But, local experts say there are new ways to control what they have access to.

"It's amazing we have a Wii U and we'll play Mario at night and the kids have access to the internet, YouTube and things like that, when we're just sitting and having game night," said parent Heather Breazile. "It's insanely east to get into."

And that's a problem, because the world isn't always kid friendly.  

"A couple of times our daughter got onto our kindle and bought stuff," said Parent Francine Lion. "Luckily, it was just kid stuff."

But, beyond children accidentally buying something harmless from time to time, explicit content is more often than not only a couple of swipes away.   

"I think anyone who is a parent can think of their own childhood and think of the things they say they didn't do, and know that it'll happen because kids are curious," said CEO of AlwaysOnIT Chris Benson.

Chris Benson says they get calls from concerned parents trying to figure out how to block their children from accessing pornography sites. But, the problem is, there's no wide sweeping fix.

"You have to have a multifaceted approach to make sure inappropriate content isn't viewed," said Benson.

Benson works with families to figure out the best plan for them. Aside from altering settings on a smart phone, Benson says major cell phone providers will now also offer family controls to block malicious content from popping up on phones.

But, if kids are accessing porn on public Wi-Fi, there's not much they can do about that.

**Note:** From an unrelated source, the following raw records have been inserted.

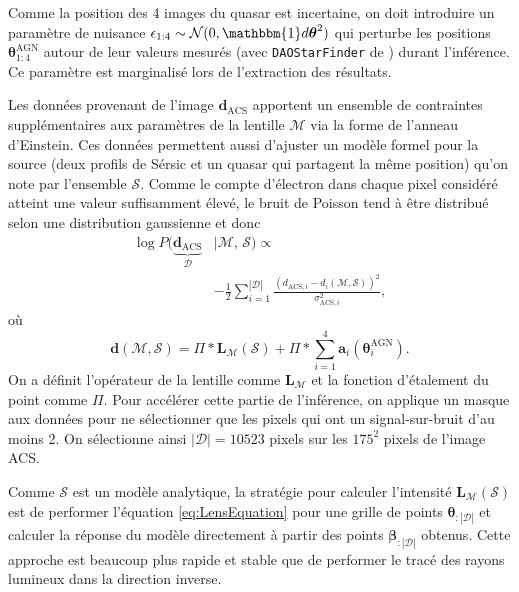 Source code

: \documentclass[times,10pt,twocolumn]{article}
\begin{document}
Comme la position des 4 images du quasar est incertaine, on doit introduire un 
paramètre de nuisance $\epsilon_{1:4} \sim \mathcal{N}(0, \mathbbm{1} d \boldsymbol{\theta}^2)$ 
qui perturbe les positions $\boldsymbol{\theta}^{\mathrm{AGN}}_{1:4}$ 
autour de leur valeurs mesurés (avec \texttt{DAOStarFinder} de \citet{Stetson1987}) 
durant l'inférence. Ce paramètre est marginalisé lors de l'extraction des résultats.

Les données provenant de l'image $\mathbf{d}_{\mathrm{ACS}}$ apportent 
un ensemble de contraintes supplémentaires aux paramètres de la lentille $\mathcal{M}$ 
via la forme de l'anneau d'Einstein. Ces données permettent aussi d'ajuster 
un modèle 
formel pour la source (deux profils de Sérsic et un quasar qui partagent 
la même position) qu'on note par l'ensemble 
$\mathcal{S}$. Comme le compte d'électron dans chaque pixel considéré atteint 
une valeur suffisamment élevé, le bruit de Poisson tend à être distribué selon 
une distribution 
gaussienne et donc 
\begin{align}
        \nonumber
        \log P(\underbrace{\mathbf{d}_{\mathrm{ACS}}}_{\mathcal{D}}
        &| \mathcal{M},\, \mathcal{S}) \propto  \\
\label{eq:ImageLike}
        &-\frac{1}{2}\sum_{i=1}^{|\mathcal{D}|} \frac{(d_{\mathrm{ACS},i} - 
        d_i(\mathcal{M}, \mathcal{S}))^{2}}
        {\sigma_{\mathrm{ACS},i}^2},
\end{align} 
où 
\begin{equation}\label{eq:d_i} 
        \mathbf{d}(\mathcal{M}, \mathcal{S}) = 
        \Pi * \mathbf{L}_{\mathcal{M}}(\mathcal{S}) + 
        \Pi * \sum_{i=1}^{4}\mathbf{a}_i(\boldsymbol{\theta}_i^{\mathrm{AGN}}).
\end{equation} 
On a définit l'opérateur de la lentille comme $\mathbf{L}_{\mathcal{M}}$ et 
la fonction d'étalement du point comme $\Pi$. 
Pour accélérer cette partie de l'inférence, on applique un masque aux données 
pour ne sélectionner que les pixels qui ont un signal-sur-bruit d'au moins 2. On sélectionne 
ainsi $|\mathcal{D}| = 10523$ pixels sur les $175^2$ pixels de l'image ACS. 

Comme $\mathcal{S}$ est un modèle analytique, la stratégie pour calculer l'intensité 
$\mathbf{L}_{\mathcal{M}}(\mathcal{S})$ 
est de performer l'équation \eqref{eq:LensEquation} 
pour une grille de points $\boldsymbol{\theta}_{:|\mathcal{D}|}$ 
et calculer la réponse du modèle 
directement à partir des points $\boldsymbol{\beta}_{:|\mathcal{D}|}$ obtenus. 
Cette approche est 
beaucoup plus rapide et stable 
que de performer le tracé des rayons lumineux dans 
la direction inverse. 
\end{document}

"When we were just dealing with computers there were apps you could put on them and that solved problem, but with the proliferation of smart phones and internet devices of all kinds, it's getting harder," said Benson.

When it comes to gaming devices, Benson says it's easy for parents to block a child's ability to get onto the browser, but still be able to play the game. That's just a quick fix in the settings. 

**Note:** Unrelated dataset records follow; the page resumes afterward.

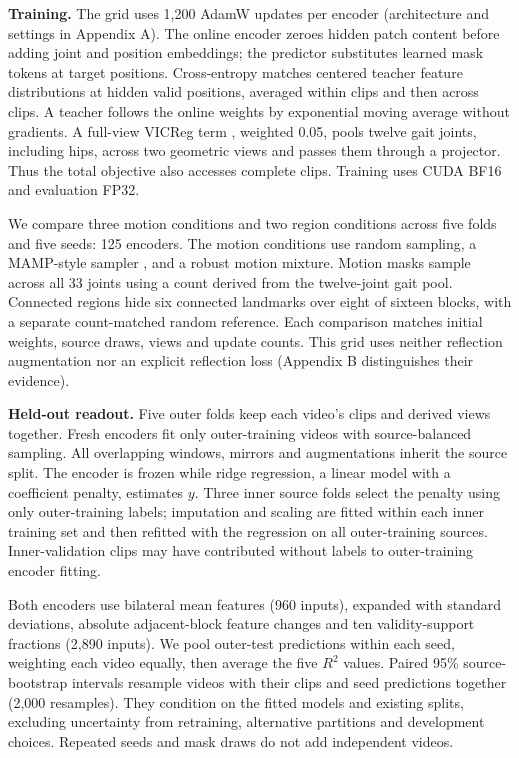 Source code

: \documentclass{article}
\begin{document}
\textbf{Training.} The grid uses 1,200 AdamW updates per encoder
(architecture and settings in Appendix A). The online encoder zeroes
hidden patch content before adding joint and position embeddings; the
predictor substitutes learned mask tokens at target positions.
Cross-entropy matches centered teacher feature distributions at hidden
valid positions, averaged within clips and then across clips. A teacher
follows the online weights by exponential moving average without
gradients. A full-view VICReg term \citep{vicreg}, weighted 0.05, pools
twelve gait joints, including hips, across two geometric views and
passes them through a projector. Thus the total objective also accesses
complete clips. Training uses CUDA BF16 and evaluation FP32.

We compare three motion conditions and two region conditions across five
folds and five seeds: 125 encoders. The motion conditions use random
sampling, a MAMP-style sampler \citep{mamp}, and a robust motion
mixture. Motion masks sample across all 33 joints using a count derived
from the twelve-joint gait pool. Connected regions hide six connected
landmarks over eight of sixteen blocks, with a separate count-matched
random reference. Each comparison matches initial weights, source draws,
views and update counts. This grid uses neither reflection augmentation
nor an explicit reflection loss (Appendix B distinguishes their
evidence).

\textbf{Held-out readout.} Five outer folds keep each video's clips and
derived views together. Fresh encoders fit only outer-training videos
with source-balanced sampling. All overlapping windows, mirrors and
augmentations inherit the source split. The encoder is frozen while
ridge regression, a linear model with a coefficient penalty, estimates
\(y\). Three inner source folds select the penalty using only
outer-training labels; imputation and scaling are fitted within each
inner training set and then refitted with the regression on all
outer-training sources. Inner-validation clips may have contributed
without labels to outer-training encoder fitting.

Both encoders use bilateral mean features (960 inputs), expanded with
standard deviations, absolute adjacent-block feature changes and ten
validity-support fractions (2,890 inputs). We pool outer-test
predictions within each seed, weighting each video equally, then average
the five \(R^2\) values. Paired 95\% source-bootstrap intervals resample
videos with their clips and seed predictions together (2,000 resamples).
They condition on the fitted models and existing splits, excluding
uncertainty from retraining, alternative partitions and development
choices. Repeated seeds and mask draws do not add independent videos.
\end{document}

A new technology from Disney, called Circle, is now allowing parents to pair the device with their Wi-Fi and manage all phones together through an app.

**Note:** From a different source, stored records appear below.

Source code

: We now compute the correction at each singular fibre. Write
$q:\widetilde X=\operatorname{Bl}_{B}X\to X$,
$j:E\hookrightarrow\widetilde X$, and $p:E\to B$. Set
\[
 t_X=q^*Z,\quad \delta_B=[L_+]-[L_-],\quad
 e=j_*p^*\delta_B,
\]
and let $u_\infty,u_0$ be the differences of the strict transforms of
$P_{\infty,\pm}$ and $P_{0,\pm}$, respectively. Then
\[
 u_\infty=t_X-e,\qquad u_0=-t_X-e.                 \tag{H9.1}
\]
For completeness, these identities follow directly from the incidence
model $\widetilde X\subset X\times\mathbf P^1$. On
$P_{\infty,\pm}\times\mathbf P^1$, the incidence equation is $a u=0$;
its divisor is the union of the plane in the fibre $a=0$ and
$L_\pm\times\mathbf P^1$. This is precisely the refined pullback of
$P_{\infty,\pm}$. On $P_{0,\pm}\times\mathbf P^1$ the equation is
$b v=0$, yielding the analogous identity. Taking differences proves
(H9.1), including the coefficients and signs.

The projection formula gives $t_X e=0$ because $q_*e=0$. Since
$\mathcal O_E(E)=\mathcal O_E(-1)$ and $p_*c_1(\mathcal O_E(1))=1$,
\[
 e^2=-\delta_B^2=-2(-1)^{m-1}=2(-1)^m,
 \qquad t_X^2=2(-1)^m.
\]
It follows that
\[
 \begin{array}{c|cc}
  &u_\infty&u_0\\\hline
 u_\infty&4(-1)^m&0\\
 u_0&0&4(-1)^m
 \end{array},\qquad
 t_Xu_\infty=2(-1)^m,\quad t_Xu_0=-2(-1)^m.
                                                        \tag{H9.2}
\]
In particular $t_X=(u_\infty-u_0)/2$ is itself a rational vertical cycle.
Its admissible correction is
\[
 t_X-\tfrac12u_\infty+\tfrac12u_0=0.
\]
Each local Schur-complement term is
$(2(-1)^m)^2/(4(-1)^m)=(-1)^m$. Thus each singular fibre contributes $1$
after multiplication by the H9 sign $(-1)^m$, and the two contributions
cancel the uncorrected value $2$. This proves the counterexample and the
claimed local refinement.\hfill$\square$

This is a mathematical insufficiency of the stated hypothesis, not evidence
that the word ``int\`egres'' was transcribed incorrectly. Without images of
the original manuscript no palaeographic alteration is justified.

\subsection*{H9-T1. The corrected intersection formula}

"You can do things like set a bed time and the internet turns off, or you can be at the dinner table and hit a button and turn off the network. It even reports back what are kids doing, what sites they're going to and it gives information about chats on Facebook and things like that," said Benson.

Parents can also install apps like Teen Safe on a child's phone, or computer that records sites their children are surfing. It won't stop them from visiting explicit sites, but it can lead to a conversation afterward.

"My philosophy is that it's more about talking to kids about what's appropriate to share with people and what isn't," said Benson.

A philosophy many parents say they too are now learning to live by.

"You know, it's not fair to them and it's completely different than how I grew up, but that's the way it is and we have to make sure that we take the steps to make sure our kids are protected and don't see things they shouldn't see," said Breazile.